Your task —
Check every line of the entries for the string "datasets" and return the ones that contain it.

Records contained in a dataset —
■ ■ ■ ■ ■ ■ ■

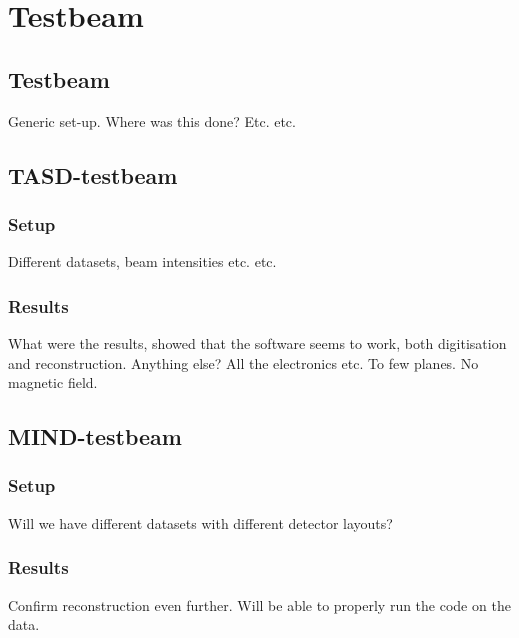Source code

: \chapter{Testbeam}
\label{c:Testbeam}

\section{Testbeam}
Generic set-up. Where was this done? Etc. etc.

\section{TASD-testbeam}
\subsection{Setup}
Different datasets, beam intensities etc. etc.
\subsection{Results}
What were the results, showed that the software seems to work, both digitisation and reconstruction. Anything else? All the electronics etc. To few planes. No magnetic field.

\section{MIND-testbeam}
\subsection{Setup}
Will we have different datasets with different detector layouts? 
\subsection{Results}

Confirm reconstruction even further. Will be able to properly run the code on the data.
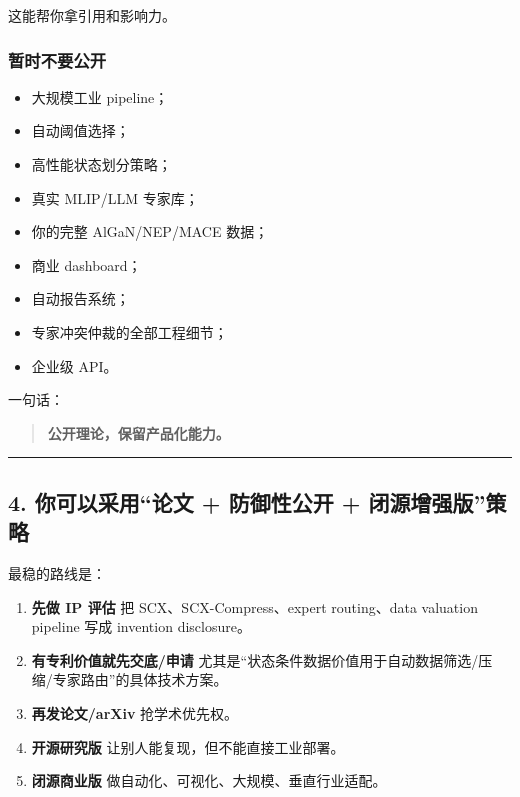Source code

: \documentclass[
  12pt,
]{ctexart}
\providecommand{\tightlist}{%
  \setlength{\itemsep}{0pt}\setlength{\parskip}{0pt}}
\begin{document}
这能帮你拿引用和影响力。

\subsubsection{暂时不要公开}\label{ux6682ux65f6ux4e0dux8981ux516cux5f00}

\begin{itemize}
\tightlist
\item
  大规模工业 pipeline；
\item
  自动阈值选择；
\item
  高性能状态划分策略；
\item
  真实 MLIP/LLM 专家库；
\item
  你的完整 AlGaN/NEP/MACE 数据；
\item
  商业 dashboard；
\item
  自动报告系统；
\item
  专家冲突仲裁的全部工程细节；
\item
  企业级 API。
\end{itemize}

一句话：

\begin{quote}
\textbf{公开理论，保留产品化能力。}
\end{quote}

\begin{center}\rule{0.5\linewidth}{0.5pt}\end{center}

\subsection{4. 你可以采用``论文 + 防御性公开 +
闭源增强版''策略}\label{ux4f60ux53efux4ee5ux91c7ux7528ux8bbaux6587-ux9632ux5fa1ux6027ux516cux5f00-ux95edux6e90ux589eux5f3aux7248ux7b56ux7565}

最稳的路线是：

\begin{enumerate}
\def\labelenumi{\arabic{enumi}.}
\item
  \textbf{先做 IP 评估} 把 SCX、SCX-Compress、expert routing、data
  valuation pipeline 写成 invention disclosure。
\item
  \textbf{有专利价值就先交底/申请}
  尤其是``状态条件数据价值用于自动数据筛选/压缩/专家路由''的具体技术方案。
\item
  \textbf{再发论文/arXiv} 抢学术优先权。
\item
  \textbf{开源研究版} 让别人能复现，但不能直接工业部署。
\item
  \textbf{闭源商业版} 做自动化、可视化、大规模、垂直行业适配。
\end{enumerate}
\end{document}
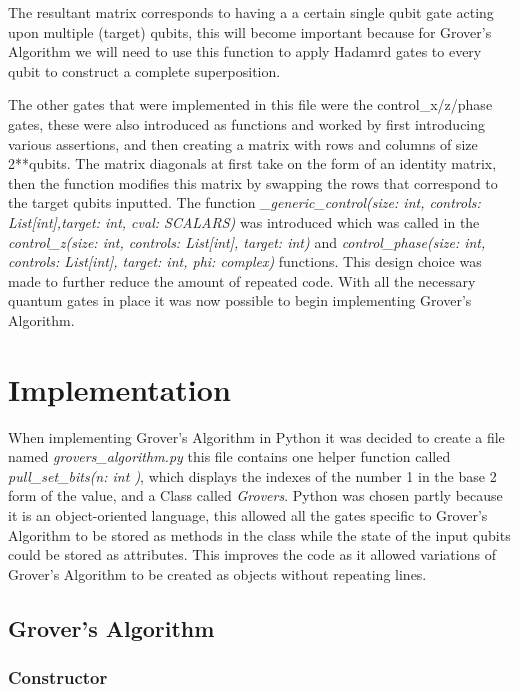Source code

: \documentclass{article}
\begin{document}
The resultant matrix corresponds to having a a certain single qubit gate acting upon multiple (target) qubits, this will become important because for Grover's Algorithm we will need to use this function to apply Hadamrd gates to every qubit to construct a complete superposition. 

The other gates that were implemented in this file were the control\_x/z/phase gates, these were also introduced as functions and worked by first introducing various assertions, and then creating a matrix with rows and columns of size 2**qubits. The matrix diagonals at first take on the form of an identity matrix, then the function modifies this matrix by swapping the rows that correspond to the target qubits inputted. The function \textit{\_generic\_control(size: int, controls: List[int],target: int, cval: SCALARS)} was introduced which was called in the \textit{ control\_z(size: int, controls: List[int], target: int) } and \textit{control\_phase(size: int, controls: List[int], target: int, phi: complex)} functions. This design choice was made to further reduce the amount of repeated code. With all the necessary quantum gates in place it was now possible to begin implementing Grover’s Algorithm.

\pagebreak

\section{Implementation}

When implementing Grover's Algorithm in Python it was decided to create a file named \textit{grovers\_algorithm.py} this file contains one helper function called \textit{ pull\_set\_bits(n: int )}, which displays the indexes of the number 1 in the base 2 form of the value, and a Class called \textit{Grovers}. Python was chosen partly because it is an object-oriented language, this allowed all the gates specific to Grover’s Algorithm to be stored as methods in the class while the state of the input qubits could be stored as attributes. This improves the code as it allowed variations of Grover's Algorithm to be created as objects without repeating lines. 
\subsection{Grover's Algorithm} \label{Implement Grovers}
\subsubsection{Constructor} \label{constructor}
\end{document}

■ ■ ■ ■ ■ ■ ■

Response to the exercise —
Different datasets, beam intensities etc. etc.
Will we have different datasets with different detector layouts? 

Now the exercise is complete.